Benjamin Cotto – Marilou
Benjamin Cotto, le deuxième protagoniste du duo Lilly Wood and The Prick laisse de côté les synthés dansant pour se réinventer en crooner. Il nous fait aujourd’hui la surprise de sortir un premier EP en solitaire : Bleu. Des chansons dans lesquelles se mêlent toutes les nuances de sentiments, portées par le ton grave de Benjamin. Deuxième single sorti, Marilou est le petit bijou de tendresse et de poésie que nous offre l’EP. S’ouvrant sur des chœurs planant, Benjamin pose son timbre sensuel avant de s’abandonner à des envolées rêveuses. Les harmonies se mêlent aux synthés célestes pour un morceau tout en intensité. Un crescendo qui voltige avec grâce pour représenter cet élan d’amour. Alternant première personne du singulier et du pluriel, on se perd dans les protagonistes auxquels sont dédiés la chanson… Marie, Lou ou Marilou, le mystère restera entier. Histoire de nous faire fondre encore un peu plus, le clip est illustré par les vidéos vintage d’une sortie en mer, et plus particulièrement d’une petite fille rayonnante. Entre nostalgie amère, tendresse absolue, et rêve hors du temps, le morceau est un pur moment de grâce.
Kyo – Quand je serai jeune (Chap. III)
Les incontournables KYO ont cette semaine dévoilé Quand je serai jeune, un titre accompagné d’un clip à reculons réalisé par Akim Laouar qui se place directement dans la continuité de ceux de Margaux, Omar, Marlow et Mon époque. Dans ce troisième chapitre bercé par une magnifique ballade en duo où se mêlent nostalgie et regrets, on découvre le destin tragique des protagonistes : pour tout comprendre, il faudra se tourner vers le commencement et apprécier cette mini-série de clips en suivant l’ordre établi par les épisodes précédents. Margaux, Omar et Marlow forment effectivement un trio fictif et complexe autour duquel La part des lions, prochain et 6ème album du groupe, se construit. Disponible le 26 novembre, ce nouveau disque s’annonce comme un projet d’une grande richesse, tant par son univers et ce qu’il raconte que par sa musicalité qui est un vrai retour aux sources rock des débuts de KYO.
Deleter – Mystique (illuminé) feat. Tenebleu
Il y a parfois des morceaux qui agissent sur nous comme un sortilège, qui se diffusent lentement en nous et qui nous piègent un peu dans leur univers parfois étrange, souvent différent.

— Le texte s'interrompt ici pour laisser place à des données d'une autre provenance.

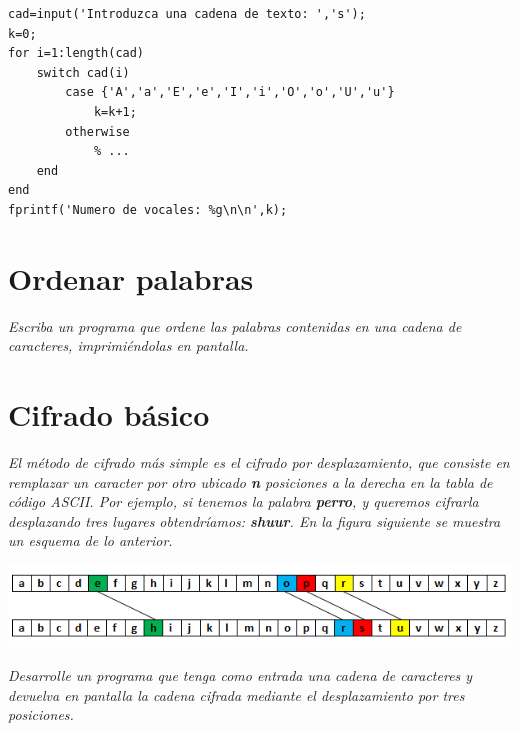 \begin{verbatim}
cad=input('Introduzca una cadena de texto: ','s');
k=0;
for i=1:length(cad)
    switch cad(i)
        case {'A','a','E','e','I','i','O','o','U','u'}
            k=k+1;
        otherwise
            % ...
    end
end
fprintf('Numero de vocales: %g\n\n',k);
\end{verbatim}


\section{Ordenar palabras}

\textit{Escriba un programa que ordene las palabras contenidas en una cadena de caracteres, imprimiéndolas en pantalla.}

\sol



\section{Cifrado básico}

\textit{El método de cifrado más simple es el cifrado por desplazamiento, que consiste en remplazar un caracter 
por otro ubicado {\bf n} posiciones a la derecha en la tabla de código ASCII. Por ejemplo, si tenemos la palabra 
{\bf perro}, y queremos cifrarla desplazando tres lugares obtendríamos: {\bf shuur}. En la figura siguiente se muestra 
un esquema de lo anterior.}

\begin{center}
\includegraphics[scale=0.8]{src/cifrado.png}
\end{center}

\textit{Desarrolle un programa que tenga como entrada una cadena de caracteres y devuelva en pantalla 
la cadena cifrada mediante el desplazamiento por tres posiciones.}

Mystique de Deleter, issu de son premier EP prévu pour janvier 2022, est de cette classe là. Un rituel, quelque chose d’assez différent des codes du rap actuels pour nous entrainer dans un univers solide et inquiétant. Presque le morceau idéal pour célébrer cette journée d’Halloween en fait.
Le garçon, et son camarade Tenebleu, joue de ces codes, un flow solide, une production qui rappellera par moment le côté le plus sombre et hip hop de Stupeflip, un peu d’humour et l’envie de balancer quelque chose d’à la fois personnel et ouvert aux autres. Mystique est une belle carte de visite.
Et si l’ambition est présente, elle l’est tout autant, voir plus, avec le clip de Emmanuel Ollivier. Il prolonge les ambiances de sorcellerie entre-aperçue dans le son et nous entraine dans un lieu étrange pour une sorte de rituel qui tourne mal, convoquant fantômes et rappeurs dérangés dans une danse macabre et sombre. Le genre de rendu qui ne laissera personne indifférent et qui nous plait beaucoup, nous donnant clairement envie de découvrir la suite de cet éternel deleterant.
Roseboy666 Ft Babysolo33 – Ta Shawty
Producteur croisant sonorités électroniques et hip-hop, Roseboy666 va bientôt livrer un échantillon de ce sur quoi il a travaillé ses derniers mois à travers un projet qui regroupe plusieurs artistes émergents. A l’instar de Babysolo33 présente sur Ta Shawty, extrait dévoilé cette semaine et accompagné d’un visuel signé Été Meurtrier.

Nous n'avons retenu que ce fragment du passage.